The patient was slumbering heavily under the influence of the medicine Dr. Ballard prescribed, when his wife rejoined her assistant nurse—lofty and unimpressible. She regarded the sleeper long and fixedly. His hair was nearly white, and his features pinched by sickness, but there was no softening of compassion in the rigid lines of her face. Setting her chair into the shade, she was speechless and motionless for hours. They watched him together all night; exchanging only brief remarks as to his situation, and the remedies to be employed. He rallied from this seizure, and Ida was as far from the brilliant worldling as before.

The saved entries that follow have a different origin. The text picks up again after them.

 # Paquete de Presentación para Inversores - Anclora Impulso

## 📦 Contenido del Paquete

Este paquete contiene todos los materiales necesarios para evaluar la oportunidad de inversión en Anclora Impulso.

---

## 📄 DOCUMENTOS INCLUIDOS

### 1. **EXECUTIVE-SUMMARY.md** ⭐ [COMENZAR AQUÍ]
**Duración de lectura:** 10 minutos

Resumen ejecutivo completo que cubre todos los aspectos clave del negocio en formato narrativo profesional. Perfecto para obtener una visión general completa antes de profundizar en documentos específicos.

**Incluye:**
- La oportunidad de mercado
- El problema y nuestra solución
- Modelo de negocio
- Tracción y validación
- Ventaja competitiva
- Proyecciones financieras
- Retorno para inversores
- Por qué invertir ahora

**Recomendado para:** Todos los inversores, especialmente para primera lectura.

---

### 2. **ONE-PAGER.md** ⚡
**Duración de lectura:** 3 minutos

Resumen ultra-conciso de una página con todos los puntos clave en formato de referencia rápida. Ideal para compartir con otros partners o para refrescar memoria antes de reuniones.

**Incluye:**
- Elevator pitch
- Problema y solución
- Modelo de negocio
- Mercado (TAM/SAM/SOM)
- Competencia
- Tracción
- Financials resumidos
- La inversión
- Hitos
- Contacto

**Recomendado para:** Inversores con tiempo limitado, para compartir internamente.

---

An unexpected event attracted her from the retirement in which her charitable functions had secluded her. Celestia Pratt was married! and to Ellen's chagrin, to a cousin of the Morris family. He was good-looking, ambitious and poor;—she susceptible a "Representative's" daughter, and rich. He wrote to his aunt that they would take Richmond in the wedding-tour; and she was obliged, nolens volens, to give them a party. Ida was disinclined to attend; but Ellen's solicitations conquered her reluctance. Mr. Cranleigh, the groom, was gentlemanly, even handsome, and accepted the customary greetings with as much complacency, as though his wife were not, as Ellen groaned to Ida—"Celestia, unmitigated Celestia!"

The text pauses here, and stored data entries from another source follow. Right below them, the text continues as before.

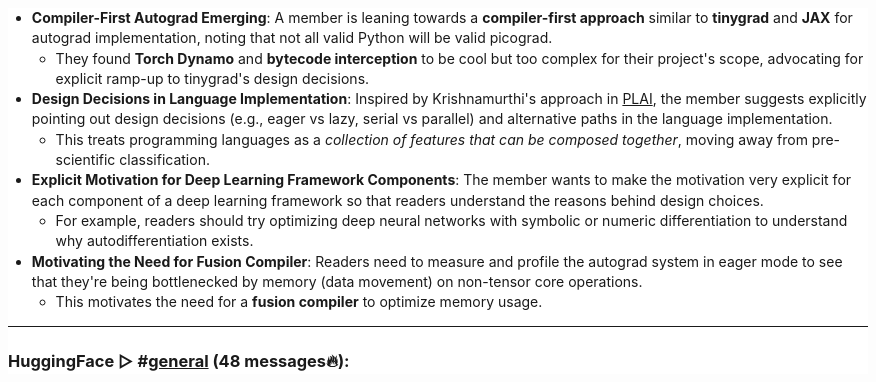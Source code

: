 
- **Compiler-First Autograd Emerging**: A member is leaning towards a **compiler-first approach** similar to **tinygrad** and **JAX** for autograd implementation, noting that not all valid Python will be valid picograd.
   - They found **Torch Dynamo** and **bytecode interception** to be cool but too complex for their project's scope, advocating for explicit ramp-up to tinygrad's design decisions.
- **Design Decisions in Language Implementation**: Inspired by Krishnamurthi's approach in [PLAI](https://plai.org/), the member suggests explicitly pointing out design decisions (e.g., eager vs lazy, serial vs parallel) and alternative paths in the language implementation.
   - This treats programming languages as a *collection of features that can be composed together*, moving away from pre-scientific classification.
- **Explicit Motivation for Deep Learning Framework Components**: The member wants to make the motivation very explicit for each component of a deep learning framework so that readers understand the reasons behind design choices.
   - For example, readers should try optimizing deep neural networks with symbolic or numeric differentiation to understand why autodifferentiation exists.
- **Motivating the Need for Fusion Compiler**: Readers need to measure and profile the autograd system in eager mode to see that they're being bottlenecked by memory (data movement) on non-tensor core operations.
   - This motivates the need for a **fusion compiler** to optimize memory usage.


  

---


### **HuggingFace ▷ #[general](https://discord.com/channels/879548962464493619/879548962464493622/1419651515911507989)** (48 messages🔥):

"A penny for your thoughts!" said Ida, tapping Charley's arm with her fan.
"I was thinking what falsehoods geologists tell us about the thickness of the crust of the earth, and how many years the mines of Peru have been worked."
"A profound subject for deep meditation, but I am at a loss—"
"Why, allowing a thousand brides a week in the civilized world, (and there are quadruple that number,) according to my rough computation, the miners ought to be within hail of the Chinese, or whatever nation is the antipodes of the Peruvians, by this time."
"Their kindred craft, the jewellers, have been called upon by the Celestia-ls," said Mr. Thornton.
"'Pon my word!" remarked Pemberton to Josephine, "I have heard of men who married 'for pretty,' but it's my opinion, Cranleigh married for ugly."
Josephine laughed, but her attention was absorbed by some object in another part of the room. "You know everybody," said she; "who is that gentleman talking with the bride?"
He knew everybody, and this must be nobody. He had certainly seen him somewhere before—it might have been at Newport—or perhaps in New Orleans, yet he could not call his name. Why did she inquire?